What to work on = Copy out all lines of the listing below that hold "distances".

··· Dataset excerpts

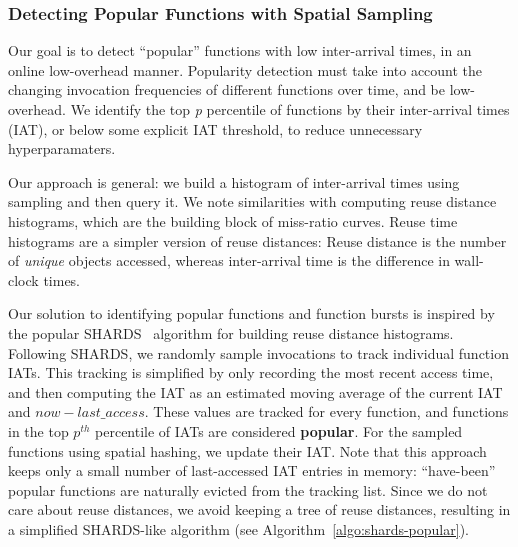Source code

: \subsubsection{Detecting Popular Functions with Spatial Sampling}

Our goal is to detect ``popular'' functions with low inter-arrival times, in an online low-overhead manner.
%
Popularity detection must take into account the changing invocation frequencies of different functions over time, and be low-overhead.
We identify the top \textit{p} percentile of functions by their inter-arrival times (IAT), or below some explicit IAT threshold, to reduce unnecessary hyperparamaters. 

Our approach is general: we build a histogram of inter-arrival times using sampling and then query it. 
We note similarities with computing reuse distance histograms, which are the building block of miss-ratio curves. 
Reuse time histograms are a simpler version of reuse distances:
Reuse distance is the number of \emph{unique} objects accessed, whereas inter-arrival time is the difference in wall-clock times.



Our solution to identifying popular functions and function bursts is inspired by the popular SHARDS~\cite{shards} algorithm for building reuse distance histograms. 
%
Following SHARDS, we randomly sample invocations to track individual function IATs. 
This tracking is simplified by only recording the most recent access time, and then computing the IAT as an estimated moving average of the current IAT and  $now - last\_access$. 
These values are tracked for every function, and functions in the top $p^{th}$ percentile of IATs are considered \textbf{popular}.
%
For the sampled functions using spatial hashing, we update their IAT.
Note that this approach keeps only a small number of last-accessed IAT entries in memory: ``have-been'' popular functions are naturally evicted from the tracking list. 
Since we do not care about reuse distances, we avoid keeping a tree of reuse distances, resulting in a simplified SHARDS-like algorithm (see Algorithm~\ref{algo:shards-popular}). 



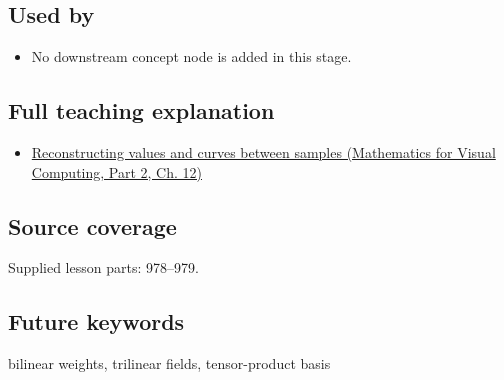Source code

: \subsection{Used by}\label{appendix-0a09b6dfdc86-used-by}

\hypertarget{appendix-0a09b6dfdc86-used-by}{}

\begin{itemize}
\tightlist
\item
  No downstream concept node is added in this stage.
\end{itemize}

\subsection{Full teaching explanation}\label{appendix-0a09b6dfdc86-full-teaching-explanation}

\hypertarget{appendix-0a09b6dfdc86-full-teaching-explanation}{}

\begin{itemize}
\tightlist
\item
  \href{../02-Mathematics-for-Visual-Computing-P02/main.pdf\#nameddest=02-foundations-ii-ch028-reconstructing-values-and-curves-between-samples}{Reconstructing values and curves between samples (Mathematics for Visual Computing, Part 2, Ch. 12)}
\end{itemize}

\subsection{Source coverage}\label{appendix-0a09b6dfdc86-source-coverage}

\hypertarget{appendix-0a09b6dfdc86-source-coverage}{}

Supplied lesson parts: 978--979.

\subsection{Future keywords}\label{appendix-0a09b6dfdc86-future-keywords}

\hypertarget{appendix-0a09b6dfdc86-future-keywords}{}

bilinear weights, trilinear fields, tensor-product basis
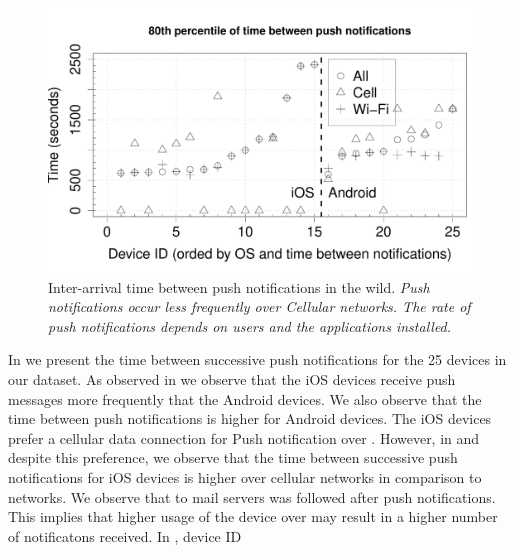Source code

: \begin{figure}
\includegraphics[width=\columnwidth]{plots/push_inter_arrival_wild.pdf}
\caption{Inter-arrival time between push notifications in the wild. \emph{Push notifications occur less frequently over Cellular networks. The rate of push notifications depends on users and the applications installed. }}
\label{fig:wild-inter-arrival-push}
\end{figure}


In  we present the time between successive push notifications for the 25 devices in our dataset. 
As observed in  we observe that the iOS devices receive push messages more frequently that the Android devices. 
We also observe that the time between push notifications is higher for Android devices.
The iOS devices prefer a cellular data connection for Push notification over \wifi {}. 
However, in  and  despite this preference, we observe that the time between successive push notifications for iOS devices is higher over cellular networks in comparison to \wifi networks.  
We observe that  to mail servers was followed  after push notifications.
This implies that higher usage of the device over \wifi may result in a higher number of notificatons received. 
In , device ID 



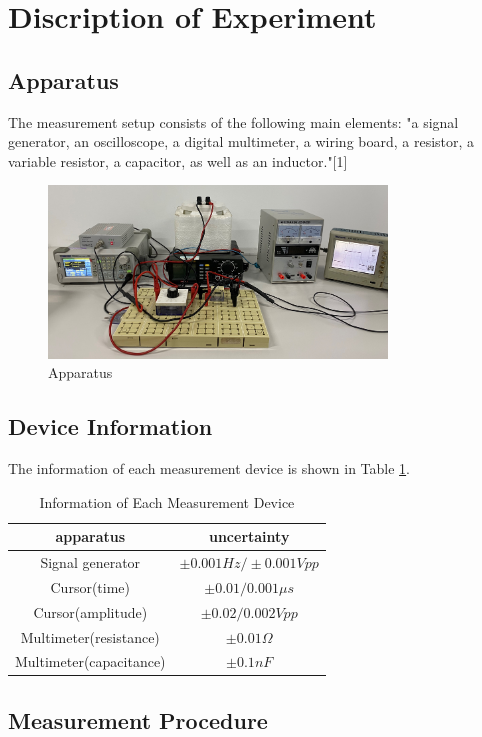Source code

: \documentclass[12pt,a4paper]{article}
\begin{document}
\section{Discription of Experiment}
\subsection{Apparatus}
The measurement setup consists of the following main elements: "a signal generator, an oscilloscope, a digital multimeter, a wiring board, a resistor, a variable resistor, a capacitor, as well as an inductor."[1]
\begin{figure}[H]
    \centering
    \includegraphics[width=9cm]{apparatus.jpg}
    \caption{Apparatus}
\end{figure}

\subsection{Device Information}
The information of each measurement device is shown in Table \ref{information}.

\begin{table}[H]
    \centering
    \begin{tabular}{|c|c|}
    \hline
    apparatus & uncertainty \\ \hline
    Signal generator & $\pm 0.001Hz/\pm 0.001 Vpp$ \\ \hline
    Cursor(time) & $\pm 0.01/0.001\mu s$\\ \hline
    Cursor(amplitude) & $\pm 0.02/0.002 Vpp$\\ \hline
    Multimeter(resistance)  & $\pm 0.01\Omega$\\ \hline
    Multimeter(capacitance) & $\pm 0.1nF$\\ \hline
    \end{tabular}
    \caption{Information of Each Measurement Device}
    \label{information}
\end{table}

\subsection{Measurement Procedure}
\end{document}
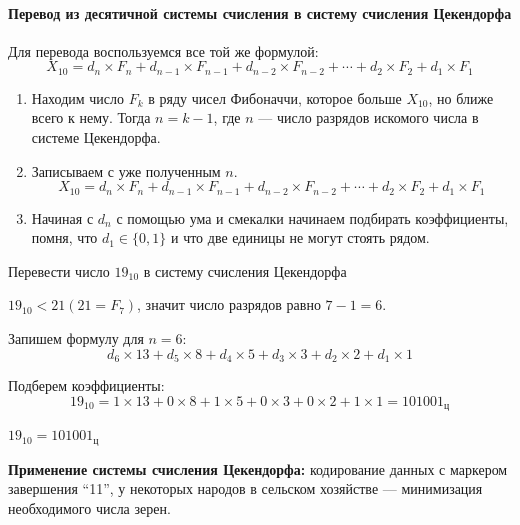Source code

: \paragraph{Перевод из десятичной системы счисления в систему счисления Цекендорфа}\label{par:decimal-to-zeckendorfs}

Для перевода воспользуемся все той же формулой:
\[
    X_{10} = d_{n} \times F_{n} + d_{n-1} \times F_{n-1} + d_{n-2} \times F_{n-2} + \cdots + d_{2} \times F_{2} + d_{1} \times F_{1}
\]

\begin{enumerate}
    \item Находим число $F_{k}$ в ряду чисел Фибоначчи, которое больше $X_{10}$, но ближе всего к нему. Тогда $n = k - 1$, где $n$ --- число разрядов искомого числа в системе Цекендорфа.
    \item Записываем с уже полученным $n$.
        \[
            X_{10} = d_{n} \times F_{n} + d_{n-1} \times F_{n-1} + d_{n-2} \times F_{n-2} + \cdots + d_{2}\times F_{2} + d_{1} \times F_{1}
        \]
    \item Начиная с $d_{n}$ с помощью ума и смекалки начинаем подбирать коэффициенты, помня, что $d_{1} \in \{0,1\}$ и что две единицы не могут стоять рядом.
\end{enumerate}

\begin{example}
    \task%
    Перевести число $19_{10}$ в систему счисления Цекендорфа

    \solution%
    $19_{10} < 21 (21 = F_{7})$, значит число разрядов равно $7 - 1 = 6$.

    Запишем формулу для $n = 6$:
    \[
        d_{6}\times 13 + d_{5}\times 8 + d_{4}\times 5 + d_{3}\times 3 + d_{2}\times 2 + d_{1}\times 1
    \]

    Подберем коэффициенты:
    \[
        19_{10} = 1 \times 13 + 0 \times 8 + 1 \times 5 + 0 \times 3 + 0 \times 2 + 1\times 1 \allowbreak = 101001_{\text{ц}}
    \]

    \answer%
    $19_{10} = 101001_{\text{ц}}$
\end{example}

\textbf{Применение системы счисления Цекендорфа:} кодирование данных с маркером завершения \enquote{11}, у некоторых народов в сельском хозяйстве --- минимизация необходимого числа зерен.
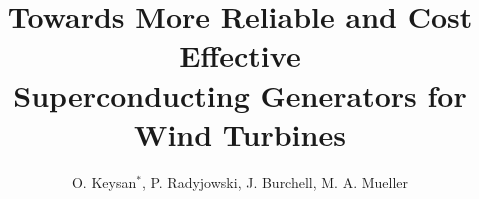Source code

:\documentclass[12pt]{IET02}
\begin{document}
\title{Towards More Reliable and Cost Effective \\Superconducting Generators for Wind Turbines}


\author{O. Keysan$^{*}$, P. Radyjowski, J. Burchell, M. A. Mueller}

\address{\textit{Institute for Energy Systems, University of Edinburgh, United Kingdom}\\
$^{*}$\textit{Email: o.keysan@ed.ac.uk}}



\twocolumn

\maketitle
\end{document}
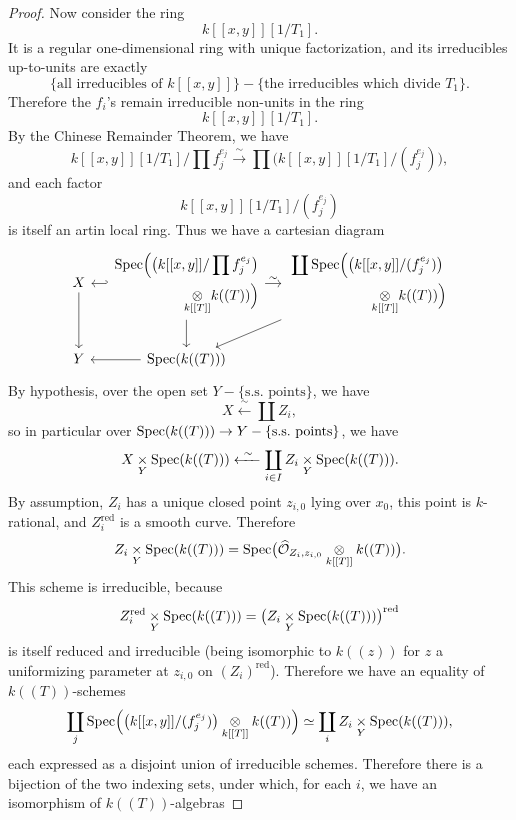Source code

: \begin{proof}
Now consider the ring
\[
k[[x, y]][1/T_1] .
\]
It is a regular one-dimensional ring with unique factorization, and its irreducibles up-to-units are exactly
\[
\{\text{all irreducibles of } k[[x, y]]\} - \{\text{the irreducibles which divide } T_1\} .
\]
Therefore the $f_i$'s remain irreducible non-units in the ring
\[
k[[x, y]][1/T_1] .
\]
By the Chinese Remainder Theorem, we have
\[
k[[x, y]][1/T_1]\Big/\prod f_j^{e_j} \xrightarrow{\ \sim\ } \prod \bigl(k[[x, y]][1/T_1]/(f_j^{e_j})\bigr) ,
\]
and each factor
\[
k[[x, y]][1/T_1]/(f_j^{e_j})
\]
is itself an artin local ring. Thus we have a cartesian diagram
\[
\begin{tikzcd}[row sep=2em, column sep=small]
X \arrow[d] &
\begin{gathered}
\Spec\Bigl( \bigl(k[[x, y]]/\prod f_j^{e_j}\bigr) \\
\qquad\qquad\quad \tens{k[[T]]} k((T)) \Bigr)
\end{gathered}
  \arrow[l, hook'] \arrow[d] \arrow[r, "\sim"] &
\begin{gathered}
\coprod \Spec\Bigl( \bigl(k[[x, y]]/(f_j^{e_j})\bigr) \\
\qquad\qquad\qquad \tens{k[[T]]} k((T)) \Bigr)
\end{gathered}
  \arrow[ld] \\
Y & \Spec(k((T))) \arrow[l] &
\end{tikzcd}
\]
By hypothesis, over the open set $Y - \{\text{s.s.\ points}\}$, we have
\[
X \xleftarrow{\ \sim\ } \coprod Z_i ,
\]
so in particular over $\Spec(k((T))) \to Y - \{\text{s.s.\ points}\}$, we have
\[
X \fib{Y} \Spec(k((T))) \xleftarrow{\ \sim\ } \coprod_{i \in I} Z_i \fib{Y} \Spec(k((T))) .
\]
By assumption, $Z_i$ has a unique closed point $z_{i,0}$ lying over $x_0$, this point is $k$-rational, and $Z_i^{\mathrm{red}}$ is a smooth curve. Therefore
\[
Z_i \fib{Y} \Spec(k((T))) = \Spec\bigl( \widehat{\mathcal{O}}_{Z_i, z_{i,0}} \tens{k[[T]]} k((T)) \bigr) .
\]
This scheme is irreducible, because
\[
Z_i^{\mathrm{red}} \fib{Y} \Spec(k((T))) = \bigl( Z_i \fib{Y} \Spec(k((T))) \bigr)^{\mathrm{red}}
\]
is itself reduced and irreducible (being isomorphic to $k((z))$ for $z$ a uniformizing parameter at $z_{i,0}$ on $(Z_i)^{\mathrm{red}}$). Therefore we have an equality of $k((T))$-schemes
\[
\coprod_j \Spec\Bigl( \bigl(k[[x, y]]/(f_j^{e_j})\bigr) \tens{k[[T]]} k((T)) \Bigr) \simeq \coprod_i Z_i \fib{Y} \Spec(k((T))) ,
\]
each expressed as a disjoint union of irreducible schemes. Therefore there is a bijection of the two indexing sets, under which, for each $i$, we have an isomorphism of $k((T))$-algebras

\end{proof}
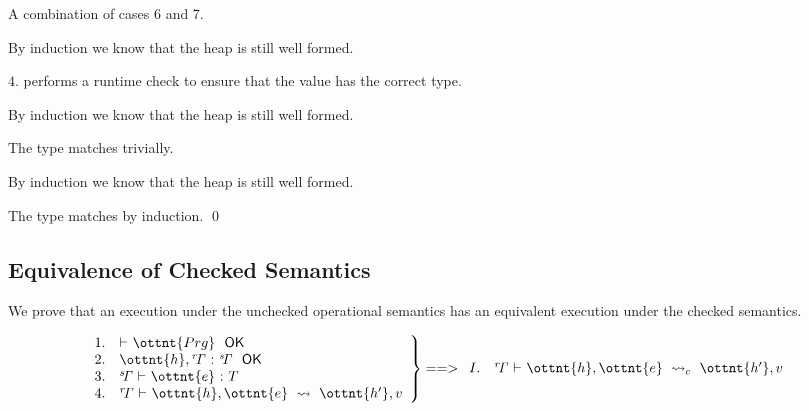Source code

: 
A combination of cases 6 and 7.



By induction we know that the heap is still well formed.

$4.$ performs a runtime check to ensure that the value has the correct
type.



By induction we know that the heap is still well formed.

The type matches trivially.



By induction we know that the heap is still well formed.

The type matches by induction.
\qed


\subsection{Equivalence of Checked Semantics}

We prove that an execution under the unchecked operational semantics has an
equivalent execution under the checked semantics.

\begin{theorem}
\label{enerj:thm:cs}
\[
\left.
\begin{array}{ll}
1. &  \textsf{$\vdash$} \  \ottnt{Prg} \ \  \textsf{OK} \\
2. &  \ottnt{h} ,  \mathit{ {^r}\!\Gamma} \  \textsf{:} \  \mathit{ {^s}\!\Gamma} \ \  \textsf{OK} \\
3. &  \mathit{ {^s}\!\Gamma} \  \textsf{$\vdash$} \  \ottnt{e} \  \textsf{:} \  T \\
4. &  \mathit{ {^r}\!\Gamma} \  \textsf{$\vdash$} \  \ottnt{h} ,  \ottnt{e} \ \leadsto\  \ottnt{h'} ,  v \\
\end{array}
\right\} ==>
\begin{array}{ll}
I. &  \mathit{ {^r}\!\Gamma} \  \textsf{$\vdash$} \  \ottnt{h} ,  \ottnt{e} \ \leadsto_{c}\  \ottnt{h'} ,  v \\
\end{array}
\]
\end{theorem}


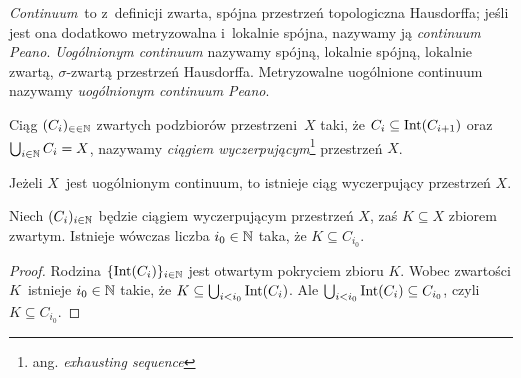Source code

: \textit{Continuum}~to z~definicji zwarta, spójna przestrzeń topologiczna Hausdorffa; jeśli jest ona dodatkowo metryzowalna i~lokalnie spójna, nazywamy ją \textit{continuum Peano}. \textit{Uogólnionym continuum} nazywamy spójną, lokalnie spójną, lokalnie zwartą, \mbox{$\sigma$-zwartą} przestrzeń Hausdorffa. Metryzowalne uogólnione continuum nazywamy \textit{uogólnionym continuum Peano}.

Ciąg $(C_i)_{\in\in\mathbb{N}}$ zwartych podzbiorów przestrzeni~$X$ taki, że $C_i\subseteq \operatorname{Int}(C_{i+1})$ oraz $\bigcup_{i\in\mathbb{N}} C_i=X$, nazywamy \textit{ciągiem wyczerpującym}\footnote{ang. \textit{exhausting sequence}} przestrzeń $X$.

\begin{lem}\label{lem-istnieje_ciag_wyczerpujacy}
Jeżeli $X$~jest uogólnionym continuum, to istnieje ciąg wyczerpujący przestrzeń $X$.
\end{lem}

\begin{lem}\label{lem-sigma_zwarta_kazdy_zwarty_w_wyczerpujacym}
Niech $(C_i)_{i\in\mathbb{N}}$ będzie ciągiem wyczerpującym przestrzeń $X$, zaś $K\subseteq X$ zbiorem zwartym. Istnieje wówczas liczba $i_0\in\mathbb{N}$ taka, że $K\subseteq C_{i_0}$.
\end{lem}
\begin{proof}
Rodzina $\{\operatorname{Int}(C_i)\}_{i\in\mathbb{N}}$ jest otwartym pokryciem zbioru $K$. Wobec zwartości $K$~istnieje $i_0\in\mathbb{N}$ takie, że $K\subseteq \bigcup_{i<i_0}\operatorname{Int}(C_i)$. Ale $\bigcup_{i<i_0}\operatorname{Int}(C_i)\subseteq C_{i_0}$, czyli $K\subseteq C_{i_0}$. 
\end{proof}

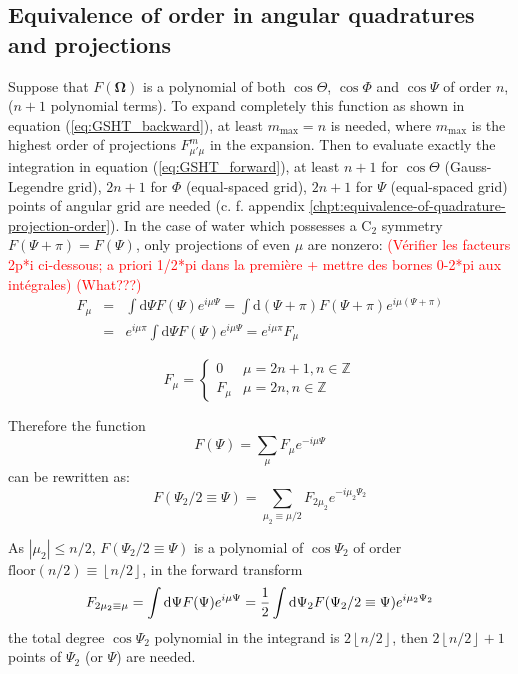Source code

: \subsection{Equivalence of order in angular quadratures and projections}

Suppose that $F(\mathbf{\Omega})$ is a polynomial of both $\cos\Theta$,
$\cos\Phi$ and $\cos\Psi$ of order $n$, ($n+1$ polynomial terms).
To expand completely this function as shown in equation (\ref{eq:GSHT_backward}),
at least $m_{\mathrm{max}}=n$ is needed, where $m_{\mathrm{max}}$
is the highest order of projections $F_{\mu'\mu}^{m}$ in the expansion.
Then to evaluate exactly the integration in equation (\ref{eq:GSHT_forward}),
at least $n+1$ for $\cos\Theta$ (Gauss-Legendre grid), $2n+1$ for
$\Phi$ (equal-spaced grid), $2n+1$ for $\Psi$ (equal-spaced grid)
points of angular grid are needed (c. f. appendix \ref{chpt:equivalence-of-quadrature-projection-order}).
In the case of water which possesses a $\mathrm{C}_{2}$ symmetry
$F(\Psi+\pi)=F(\Psi)$, only projections of even $\mu$ are nonzero:
\textcolor{red}{(Vérifier les facteurs 2p{*}i ci-dessous; a priori
1/2{*}pi dans la première + mettre des bornes 0-2{*}pi aux intégrales)
(What???)}
\begin{eqnarray}
F_{\mu} & = & \int\mathrm{d}\Psi F(\Psi)e^{i\mu\Psi}=\int\mathrm{d}(\Psi+\pi)F(\Psi+\pi)e^{i\mu(\Psi+\pi)}\nonumber \\
 & = & e^{i\mu\pi}\int\mathrm{d}\Psi F(\Psi)e^{i\mu\Psi}=e^{i\mu\pi}F_{\mu}
\end{eqnarray}

\begin{equation}
F_{\mu}=\begin{cases}
0 & \mu=2n+1,n\in\mathbb{Z}\\
F_{\mu} & \mu=2n,n\in\mathbb{Z}
\end{cases}
\end{equation}

Therefore the function
\begin{equation}
F(\Psi)=\sum_{\mu}F_{\mu}e^{-i\mu\Psi}
\end{equation}
can be rewritten as:
\begin{equation}
F(\Psi_{2}/2\equiv\Psi)=\sum_{\mu_{2}\equiv\mu/2}F_{2\mu_{2}}e^{-i\mu_{2}\Psi_{2}}
\end{equation}

As $\left|\mu_{2}\right|\leq n/2$, $F(\Psi_{2}/2\equiv\Psi)$ is
a polynomial of $\cos\Psi_{2}$ of order $\mathrm{floor}(n/2)\equiv\left\lfloor n/2\right\rfloor $,
in the forward transform
\begin{equation}
F_{2\mu_{2}\equiv\mu}=\intop\mathrm{d}\Psi F(\Psi)e^{i\mu\Psi}=\frac{1}{2}\intop\mathrm{d}\Psi_{2}F(\Psi_{2}/2\equiv\Psi)e^{i\mu_{2}\Psi_{2}}
\end{equation}
the total degree $\cos\Psi_{2}$ polynomial in the integrand is $2\left\lfloor n/2\right\rfloor $,
then $2\left\lfloor n/2\right\rfloor +1$ points of $\Psi_{2}$ (or
$\Psi$) are needed.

······

Exercise output =
Reuse time histograms are a simpler version of reuse distances:
Since we do not care about reuse distances, we avoid keeping a tree of reuse distances, resulting in a simplified SHARDS-like algorithm (see Algorithm~\ref{algo:shards-popular}). 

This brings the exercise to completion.